Stored dataset items:

==============================

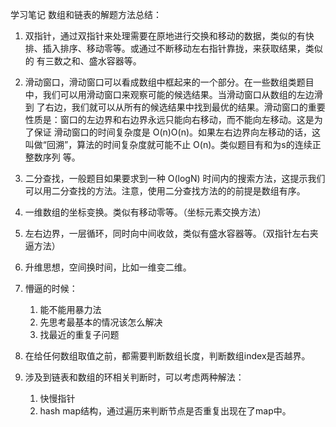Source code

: 学习笔记
数组和链表的解题方法总结：

1. 双指针，通过双指针来处理需要在原地进行交换和移动的数据，类似的有快排、插入排序、移动零等。或通过不断移动左右指针靠拢，来获取结果，类似的
有三数之和、盛水容器等。

2. 滑动窗口，滑动窗口可以看成数组中框起来的一个部分。在一些数组类题目中，我们可以用滑动窗口来观察可能的候选结果。当滑动窗口从数组的左边滑到
了右边，我们就可以从所有的候选结果中找到最优的结果。滑动窗口的重要性质是：窗口的左边界和右边界永远只能向右移动，而不能向左移动。这是为了保证
滑动窗口的时间复杂度是 O(n)O(n)。如果左右边界向左移动的话，这叫做“回溯”，算法的时间复杂度就可能不止 O(n)。类似题目有和为s的连续正整数序列
等。

3. 二分查找，一般题目如果要求到一种 O(logN) 时间内的搜索方法，这提示我们可以用二分查找的方法。注意，使用二分查找方法的的前提是数组有序。

4. 一维数组的坐标变换。类似有移动零等。（坐标元素交换方法）

5. 左右边界，一层循环，同时向中间收敛，类似有盛水容器等。（双指针左右夹逼方法）

6. 升维思想，空间换时间，比如一维变二维。

7. 懵逼的时候：
    1. 能不能用暴力法  
    2. 先思考最基本的情况该怎么解决
    3. 找最近的重复子问题
8. 在给任何数组取值之前，都需要判断数组长度，判断数组index是否越界。

9. 涉及到链表和数组的环相关判断时，可以考虑两种解法：
    1. 快慢指针
    2. hash map结构，通过遍历来判断节点是否重复出现在了map中。
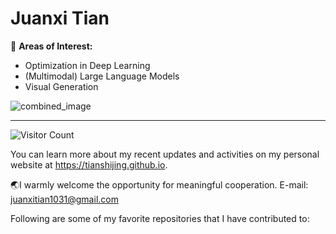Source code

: # Juanxi Tian

🧐 **Areas of Interest:**
- Optimization in Deep Learning
- (Multimodal) Large Language Models
- Visual Generation

![combined_image](https://github.com/user-attachments/assets/3d964119-c1ba-4be3-911f-9860847db134)


---
![Visitor Count](https://profile-counter.glitch.me/tianshijing/count.svg)

You can learn more about my recent updates and activities on my personal website at https://tianshijing.github.io.

🌏I warmly welcome the opportunity for meaningful cooperation. E-mail: juanxitian1031@gmail.com

Following are some of my favorite repositories that I have contributed to:


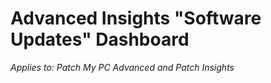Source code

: # Advanced Insights "Software Updates" Dashboard

_Applies to: Patch My PC Advanced and Patch Insights_
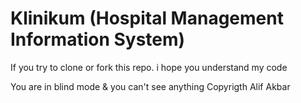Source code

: # Klinikum (Hospital Management Information System)
If you try to clone or fork this repo. i hope you understand my code

You are in blind mode & you can't see anything
Copyrigth Alif Akbar
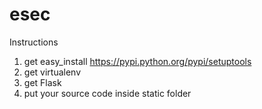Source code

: # esec
Instructions
1. get easy_install https://pypi.python.org/pypi/setuptools
2. get virtualenv 
3. get Flask
4. put your source code inside static folder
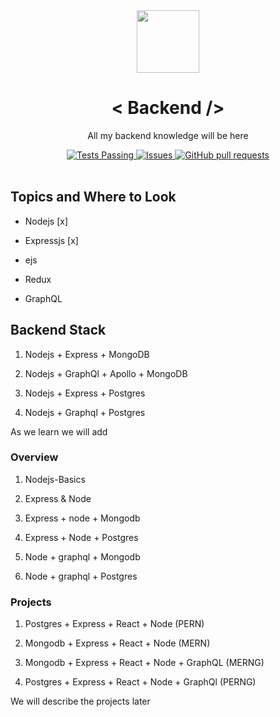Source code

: <div align="center">
<img src="https://i.ibb.co/x560fs9/backend.png" align="center" width="100">
<h1> < Backend /></h1>
<p>All my backend knowledge will be here</p>
</div>
 <p align="center">
    <a href="https://github.com/anuraghazra/github-readme-stats/actions">
      <img alt="Tests Passing" src="https://github.com/anuraghazra/github-readme-stats/workflows/Test/badge.svg" />
    </a>
    <a href="https://github.com/A-Jha/Backend/issues">
      <img alt="Issues" src="https://img.shields.io/github/issues/A-Jha/Backend?color=0088ff" />
    </a>
    <a href="https://github.com/A-Jha/Backend/pulls">
      <img alt="GitHub pull requests" src="https://img.shields.io/github/issues-pr/A-Jha/DETS-PROJECT?color=aa0fff" />
    </a>
    <br />
    <br />
  </p>

## Topics and Where to Look

- Nodejs [x]

- Expressjs [x]

- ejs

- Redux

- GraphQL

## Backend Stack

1. Nodejs + Express + MongoDB

2. Nodejs + GraphQl + Apollo + MongoDB

3. Nodejs + Express + Postgres

4. Nodejs + Graphql + Postgres

As we learn we will add

### Overview

1. Nodejs-Basics

2. Express & Node

3. Express + node + Mongodb

4. Express + Node + Postgres

5. Node + graphql + Mongodb

6. Node + graphql + Postgres

### Projects

1. Postgres + Express + React + Node (PERN)

2. Mongodb + Express + React + Node (MERN)

3. Mongodb + Express + React + Node + GraphQL (MERNG)

4. Postgres + Express + React + Node + GraphQl (PERNG)

We will describe the projects later
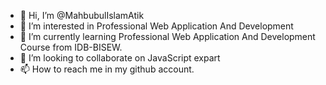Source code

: - 👋 Hi, I’m @MahbubulIslamAtik
- 👀 I’m interested in Professional Web Application And Development
- 🌱 I’m currently learning Professional Web Application And Development Course from IDB-BISEW.
- 💞️ I’m looking to collaborate on JavaScript expart
- 📫 How to reach me in my github account.

<!---
MahbubulIslamAtik/MahbubulIslamAtik is a ✨ special ✨ repository because its `README.md` (this file) appears on your GitHub profile.
You can click the Preview link to take a look at your changes.
--->
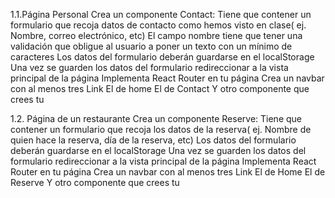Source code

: 1.1.Página Personal
Crea un componente Contact:
Tiene que contener un formulario que recoja datos de contacto como hemos visto en clase( ej. Nombre, correo electrónico, etc)
El campo nombre tiene que tener una validación que obligue al usuario a poner un texto con un mínimo de caracteres
Los datos del formulario deberán guardarse en el localStorage
Una vez se guarden los datos del formulario redireccionar a la vista principal de la página
Implementa React Router en tu página
Crea un navbar con al menos tres Link 
El de home
El de Contact
Y otro componente que crees tu

1.2. Página de un restaurante
Crea un componente Reserve:
Tiene que contener un formulario que recoja los datos de la reserva( ej. Nombre de quien hace la reserva, día de la reserva, etc)
Los datos del formulario deberán guardarse en el localStorage
Una vez se guarden los datos del formulario redireccionar a la vista principal de la página
Implementa React Router en tu página
Crea un navbar con al menos tres Link 
El de Home
El de Reserve
Y otro componente que crees tu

==============================

> **Task objective**: From the preceding records, count the lines where "will" occurs and reply with the number only.

> **The completed task**: 3